* _Required action_
With both ends included, repeat exactly the lines of the entries below from the one containing "and are corrupted" down to the one containing "bursts using any image dataset for", and no others.

[Stored data entries]
= Beginning of Section =
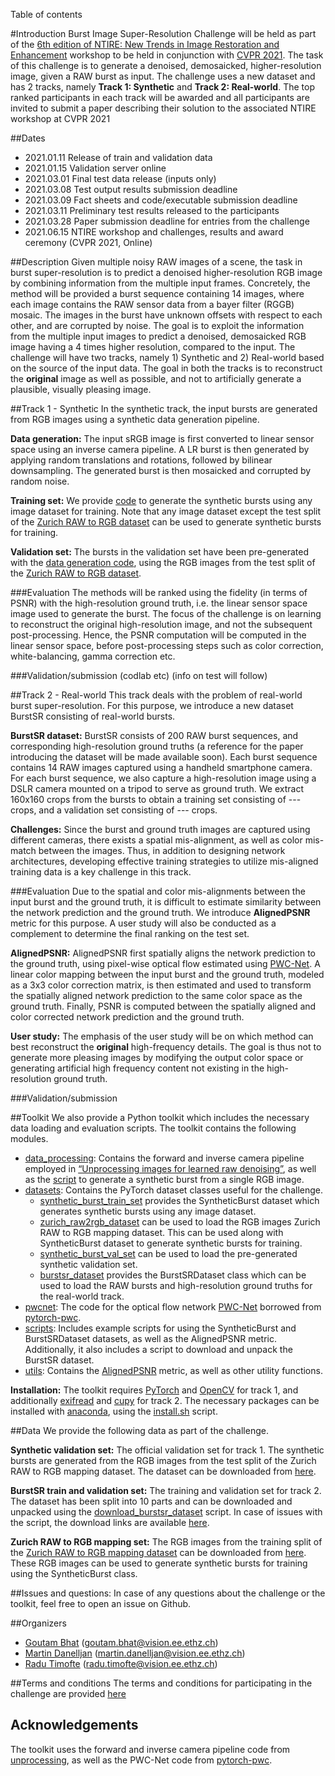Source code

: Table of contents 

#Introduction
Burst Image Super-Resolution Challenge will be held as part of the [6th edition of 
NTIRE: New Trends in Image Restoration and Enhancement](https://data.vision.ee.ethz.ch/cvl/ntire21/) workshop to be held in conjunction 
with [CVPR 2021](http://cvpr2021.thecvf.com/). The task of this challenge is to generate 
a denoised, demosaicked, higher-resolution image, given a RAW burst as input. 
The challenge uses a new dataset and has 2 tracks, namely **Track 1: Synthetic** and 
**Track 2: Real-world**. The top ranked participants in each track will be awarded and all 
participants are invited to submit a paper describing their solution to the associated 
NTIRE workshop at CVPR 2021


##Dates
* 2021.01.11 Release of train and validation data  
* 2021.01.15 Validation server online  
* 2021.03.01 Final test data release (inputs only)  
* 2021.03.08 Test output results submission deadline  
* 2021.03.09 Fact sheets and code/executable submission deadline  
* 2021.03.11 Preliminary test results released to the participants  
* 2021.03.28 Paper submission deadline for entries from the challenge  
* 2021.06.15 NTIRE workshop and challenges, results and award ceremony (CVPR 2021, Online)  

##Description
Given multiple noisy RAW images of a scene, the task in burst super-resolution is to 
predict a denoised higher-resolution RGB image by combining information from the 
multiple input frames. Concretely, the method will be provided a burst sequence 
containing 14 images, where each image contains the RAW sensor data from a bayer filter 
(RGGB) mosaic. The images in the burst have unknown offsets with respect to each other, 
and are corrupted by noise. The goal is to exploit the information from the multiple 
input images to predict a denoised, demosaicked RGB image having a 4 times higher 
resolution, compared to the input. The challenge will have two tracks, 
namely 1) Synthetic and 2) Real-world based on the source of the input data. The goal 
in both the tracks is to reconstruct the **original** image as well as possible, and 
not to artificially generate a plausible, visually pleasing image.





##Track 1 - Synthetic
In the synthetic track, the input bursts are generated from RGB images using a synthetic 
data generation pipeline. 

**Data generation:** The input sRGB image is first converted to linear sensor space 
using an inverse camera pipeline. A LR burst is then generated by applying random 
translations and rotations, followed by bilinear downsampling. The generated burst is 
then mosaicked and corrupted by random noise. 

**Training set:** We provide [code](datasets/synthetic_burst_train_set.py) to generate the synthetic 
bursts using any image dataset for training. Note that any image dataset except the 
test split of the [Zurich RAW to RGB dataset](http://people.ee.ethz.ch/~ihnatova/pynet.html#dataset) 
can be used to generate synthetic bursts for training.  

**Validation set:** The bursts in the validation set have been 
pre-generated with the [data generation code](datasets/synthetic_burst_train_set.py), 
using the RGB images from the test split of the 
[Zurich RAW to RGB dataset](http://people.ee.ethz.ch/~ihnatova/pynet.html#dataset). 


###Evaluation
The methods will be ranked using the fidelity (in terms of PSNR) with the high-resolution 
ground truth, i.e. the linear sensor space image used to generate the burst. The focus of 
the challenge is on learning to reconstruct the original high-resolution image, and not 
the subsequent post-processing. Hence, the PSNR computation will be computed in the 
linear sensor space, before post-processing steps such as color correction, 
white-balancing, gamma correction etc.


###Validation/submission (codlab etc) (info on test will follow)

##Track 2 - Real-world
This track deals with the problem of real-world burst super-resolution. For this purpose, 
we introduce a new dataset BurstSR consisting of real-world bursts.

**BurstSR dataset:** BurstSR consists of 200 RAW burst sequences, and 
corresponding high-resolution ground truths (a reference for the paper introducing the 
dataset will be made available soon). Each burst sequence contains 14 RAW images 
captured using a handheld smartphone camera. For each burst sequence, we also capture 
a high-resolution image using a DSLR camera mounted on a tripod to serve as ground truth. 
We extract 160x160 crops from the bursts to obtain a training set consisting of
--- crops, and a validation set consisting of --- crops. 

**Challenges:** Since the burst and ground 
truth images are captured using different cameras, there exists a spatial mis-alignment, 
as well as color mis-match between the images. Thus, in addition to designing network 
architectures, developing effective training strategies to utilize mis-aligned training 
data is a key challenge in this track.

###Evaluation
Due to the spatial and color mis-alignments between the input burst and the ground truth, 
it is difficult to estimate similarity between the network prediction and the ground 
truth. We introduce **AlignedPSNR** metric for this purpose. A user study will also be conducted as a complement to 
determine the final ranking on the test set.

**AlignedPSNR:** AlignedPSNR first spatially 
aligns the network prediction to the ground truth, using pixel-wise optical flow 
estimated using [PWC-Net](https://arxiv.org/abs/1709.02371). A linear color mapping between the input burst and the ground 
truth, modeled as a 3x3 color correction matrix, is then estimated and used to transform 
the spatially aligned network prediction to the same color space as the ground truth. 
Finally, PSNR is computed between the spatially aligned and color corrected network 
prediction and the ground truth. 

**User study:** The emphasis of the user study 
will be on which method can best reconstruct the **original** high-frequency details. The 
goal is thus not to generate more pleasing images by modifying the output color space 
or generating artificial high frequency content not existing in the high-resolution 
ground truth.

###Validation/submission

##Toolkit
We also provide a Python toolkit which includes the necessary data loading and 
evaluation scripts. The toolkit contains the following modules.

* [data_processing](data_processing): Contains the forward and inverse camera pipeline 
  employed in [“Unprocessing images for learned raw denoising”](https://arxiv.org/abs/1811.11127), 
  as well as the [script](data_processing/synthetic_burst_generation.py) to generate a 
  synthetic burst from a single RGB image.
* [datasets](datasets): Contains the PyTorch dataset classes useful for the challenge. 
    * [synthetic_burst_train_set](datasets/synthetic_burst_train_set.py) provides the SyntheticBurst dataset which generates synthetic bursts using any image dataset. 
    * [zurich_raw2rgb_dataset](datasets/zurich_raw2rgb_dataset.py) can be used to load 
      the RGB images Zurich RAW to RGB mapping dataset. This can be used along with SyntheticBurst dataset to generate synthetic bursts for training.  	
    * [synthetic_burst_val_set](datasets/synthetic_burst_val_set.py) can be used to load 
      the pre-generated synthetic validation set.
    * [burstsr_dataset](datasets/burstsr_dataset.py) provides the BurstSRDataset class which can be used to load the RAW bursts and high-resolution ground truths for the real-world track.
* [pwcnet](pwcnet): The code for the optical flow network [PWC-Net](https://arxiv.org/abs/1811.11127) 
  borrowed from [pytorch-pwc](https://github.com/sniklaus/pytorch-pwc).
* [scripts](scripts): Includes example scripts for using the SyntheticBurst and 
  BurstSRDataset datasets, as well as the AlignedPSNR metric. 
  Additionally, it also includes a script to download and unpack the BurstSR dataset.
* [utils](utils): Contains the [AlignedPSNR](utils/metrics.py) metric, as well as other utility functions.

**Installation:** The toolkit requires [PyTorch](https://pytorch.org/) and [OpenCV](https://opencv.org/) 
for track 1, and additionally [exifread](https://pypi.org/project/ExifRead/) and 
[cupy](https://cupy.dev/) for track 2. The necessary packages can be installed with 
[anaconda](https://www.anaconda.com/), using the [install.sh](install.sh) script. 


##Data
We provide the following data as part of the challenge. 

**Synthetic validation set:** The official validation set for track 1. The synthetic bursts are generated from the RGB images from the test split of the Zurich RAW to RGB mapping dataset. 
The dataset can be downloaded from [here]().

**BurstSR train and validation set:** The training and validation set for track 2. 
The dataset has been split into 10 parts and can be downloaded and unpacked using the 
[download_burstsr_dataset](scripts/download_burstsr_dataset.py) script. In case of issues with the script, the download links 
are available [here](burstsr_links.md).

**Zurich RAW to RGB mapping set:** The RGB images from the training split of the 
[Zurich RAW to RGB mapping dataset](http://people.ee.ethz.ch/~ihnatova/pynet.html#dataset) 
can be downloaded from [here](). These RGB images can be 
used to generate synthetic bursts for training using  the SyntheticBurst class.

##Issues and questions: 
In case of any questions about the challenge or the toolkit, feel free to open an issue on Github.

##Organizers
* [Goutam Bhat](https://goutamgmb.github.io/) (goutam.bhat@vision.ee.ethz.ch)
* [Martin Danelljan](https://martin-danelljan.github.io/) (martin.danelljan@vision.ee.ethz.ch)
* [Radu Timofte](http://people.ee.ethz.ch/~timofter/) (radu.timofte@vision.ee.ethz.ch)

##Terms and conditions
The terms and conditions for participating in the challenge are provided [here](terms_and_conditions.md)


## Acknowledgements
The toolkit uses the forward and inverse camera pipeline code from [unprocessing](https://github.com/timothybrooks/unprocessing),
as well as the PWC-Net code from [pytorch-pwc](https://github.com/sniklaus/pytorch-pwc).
= End of Section =
* _Reply_
and are corrupted by noise. The goal is to exploit the information from the multiple 
input images to predict a denoised, demosaicked RGB image having a 4 times higher 
resolution, compared to the input. The challenge will have two tracks, 
namely 1) Synthetic and 2) Real-world based on the source of the input data. The goal 
in both the tracks is to reconstruct the **original** image as well as possible, and 
not to artificially generate a plausible, visually pleasing image.





##Track 1 - Synthetic
In the synthetic track, the input bursts are generated from RGB images using a synthetic 
data generation pipeline. 

**Data generation:** The input sRGB image is first converted to linear sensor space 
using an inverse camera pipeline. A LR burst is then generated by applying random 
translations and rotations, followed by bilinear downsampling. The generated burst is 
then mosaicked and corrupted by random noise. 

**Training set:** We provide [code](datasets/synthetic_burst_train_set.py) to generate the synthetic 
bursts using any image dataset for training. Note that any image dataset except the 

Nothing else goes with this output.